Sangat mungkin bahwa AI dilatih untuk menemukan target yang berhubungan dengan militer, dan teknologi ini pada akhirnya dapat dimanfaatkan untuk tujuan pengawasan. Seperti yang ditunjukkan Post: “Tim menyarankan bahwa satelit yang dikendalikan AI dapat memperingatkan pengguna tertentu – termasuk militer, administrasi keamanan nasional, dan lembaga terkait lainnya – jika mendeteksi objek atau aktivitas yang tidak biasa.” Meskipun demikian, kini sudah umum bagi AI untuk menghasilkan hasil atau menunjukkan perilaku yang berada di luar pemahaman desainer. Saya tidak mengatakan itu hal yang baik, hanya saja itu adalah hal yang semakin harus dihadapi pengembang AI — masalah yang dikenal sebagai masalah kotak hitam.
Dan sementara laporan tentang satelit yang dikendalikan AI ini mungkin semenarik yang memicu kecemasan, tes Qimingxing 1 jauh dari membuat satelit memperbesar orbit rendah Bumi dengan komputer sebagai pilot.
“Saya pikir penting untuk membedakan antara ‘membalik arah yang dilihat satelit sehingga dapat mengambil foto’ versus ‘mengubah orbit satelit, yang dapat menyebabkannya menabrak orang lain’,” kata Jonathan McDowell, seorang pakar penerbangan luar angkasa dan astronom di Pusat Astrofisika Harvard-Smithsonian, dalam email dengan Gizmodo.
McDowell juga menyatakan keprihatinannya atas penggunaan istilah “kecerdasan buatan” dalam konteks ini.
“Mengenai menyebut perangkat lunak ini ‘AI’, saya pikir istilah tersebut sekarang digunakan secara luas sehingga kehilangan arti sebenarnya, dan tentu saja tidak sesuai dengan konsep populer kecerdasan buatan,” jelasnya. “Apa AI-ness dari perangkat lunak kontrol satelit China, tepatnya? Benarkah ada, atau hanya program komputer biasa?”
Melengkapi satelit dengan kecerdasan buatan untuk tugas pencitraan Bumi sebenarnya bukanlah hal baru. Musim gugur yang lalu, perusahaan Italia D-Orbit dan startup Swedia Unibap berkolaborasi pada pembawa satelit ION, yang menggunakan perangkat lunak pembelajaran mesin Amazon Web Services untuk memproses dan mengirimkan gambar dari luar angkasa. Mirip dengan percobaan ini, dilakukan untuk merampingkan proses pengambilan gambar Bumi dengan memanfaatkan teknologi informasi.

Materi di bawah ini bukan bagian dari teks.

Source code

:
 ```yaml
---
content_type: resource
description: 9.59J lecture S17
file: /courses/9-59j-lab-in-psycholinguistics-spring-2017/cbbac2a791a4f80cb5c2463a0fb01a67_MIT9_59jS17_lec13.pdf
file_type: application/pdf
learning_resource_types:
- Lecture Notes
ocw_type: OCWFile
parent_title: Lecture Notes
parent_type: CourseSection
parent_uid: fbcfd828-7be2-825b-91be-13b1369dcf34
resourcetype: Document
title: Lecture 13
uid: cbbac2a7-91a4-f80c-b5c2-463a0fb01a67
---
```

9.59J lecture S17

Untuk saat ini, tampaknya kita aman dari AI nakal yang mengemudikan satelit atas kemauannya sendiri. Dan yang pasti, teknologi ini pada akhirnya bisa diintegrasikan ke dalam satelit mata-mata. Namun, untuk saat ini, cukup dikatakan bahwa ini adalah kemajuan yang dapat membantu para ilmuwan dalam misi mempelajari planet kita.